To answer your question we have enough cash to get I believe to get to a launch, I'm not sure we want to burn down the balance sheet that close so.
Scott Henry
And staying on the financials, how should we think about the amount of pre-commercial cost in Q4, I mean should we be thinking about $1 million to $2 million, I'm just trying to recollect the way it went the first time around. Just any color on how we should ramp that into the fourth quarter.
Patrick McEnany
Yes, there aren’t large expenses in the fourth quarter for pre-commercial activities. These are really activities that as I mentioned earlier that are refreshing work there was done previously.

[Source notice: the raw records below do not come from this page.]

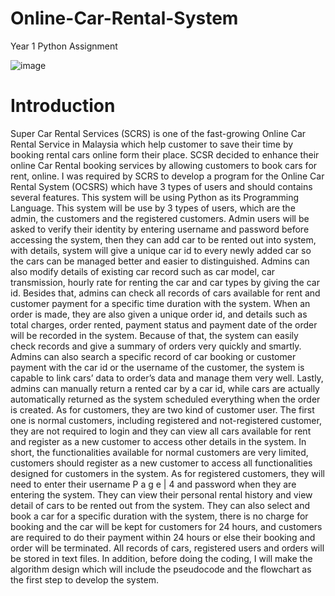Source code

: # Online-Car-Rental-System
Year 1 Python Assignment

![image](https://user-images.githubusercontent.com/80668891/192732421-5af9f780-6f7e-49fe-803e-79b43aab81df.png)

# Introduction

Super Car Rental Services (SCRS) is one of the fast-growing Online Car Rental Service in 
Malaysia which help customer to save their time by booking rental cars online form their 
place. SCSR decided to enhance their online Car Rental booking services by allowing 
customers to book cars for rent, online. I was required by SCRS to develop a program for the 
Online Car Rental System (OCSRS) which have 3 types of users and should contains several 
features. This system will be using Python as its Programming Language. 
This system will be use by 3 types of users, which are the admin, the customers and the 
registered customers. Admin users will be asked to verify their identity by entering username 
and password before accessing the system, then they can add car to be rented out into system, 
with details, system will give a unique car id to every newly added car so the cars can be 
managed better and easier to distinguished. Admins can also modify details of existing car 
record such as car model, car transmission, hourly rate for renting the car and car types by 
giving the car id. Besides that, admins can check all records of cars available for rent and 
customer payment for a specific time duration with the system. When an order is made, they 
are also given a unique order id, and details such as total charges, order rented, payment 
status and payment date of the order will be recorded in the system. Because of that, the 
system can easily check records and give a summary of orders very quickly and smartly. 
Admins can also search a specific record of car booking or customer payment with the car id 
or the username of the customer, the system is capable to link cars’ data to order’s data and 
manage them very well. Lastly, admins can manually return a rented car by a car id, while 
cars are actually automatically returned as the system scheduled everything when the order is 
created. 
As for customers, they are two kind of customer user. The first one is normal customers, 
including registered and not-registered customer, they are not required to login and they can 
view all cars available for rent and register as a new customer to access other details in the 
system. In short, the functionalities available for normal customers are very limited, 
customers should register as a new customer to access all functionalities designed for 
customers in the system. As for registered customers, they will need to enter their username 
P a g e | 4 
and password when they are entering the system. They can view their personal rental history 
and view detail of cars to be rented out from the system. They can also select and book a car 
for a specific duration with the system, there is no charge for booking and the car will be kept 
for customers for 24 hours, and customers are required to do their payment within 24 hours or 
else their booking and order will be terminated. All records of cars, registered users and 
orders will be stored in text files. In addition, before doing the coding, I will make the 
algorithm design which will include the pseudocode and the flowchart as the first step to 
develop the system.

So I would say $1 million to $2 million in Q4 for commercial and pre-commercial activities is probably a fair number.
Scott Henry
And then the final question on Myasthenic Gravis file, how should we think about the follow up from that trial, just enrol in 12 months, I'm assuming it's a pretty quick turnaround similar to LEMS for that trial but just wanted to confirm that.
Steve Miller
Well as Pat stated we anticipate we can enrol the trial in approximately 12 months. The other thing I think you're asking about with regard to follow up is what happens after that and the answer is that we will file the clinical trial as a supplement to an NDA to seek that additional indications to an approved NDA.
Operator
Thank you. At this time I would like to turn the floor back over to management for any additional or closing comments.
Patrick McEnany
Yes, thank you. Let me conclude today's call by saying that I'm confident that we're on the right path to deliver innovation and for Catalyst to be a forerunner in developing treatments for rare neuromuscular diseases.
We've accomplished a great deal in the first nine months of this year and I look forward to updating you on our progress on future calls. As always I'd like to thank our employees for their dedication and performance.
Thank you.
Operator
Ladies and gentlemen thank you for your participation. This concludes today's conference.
You may disconnect your lines at this time and have a wonderful day.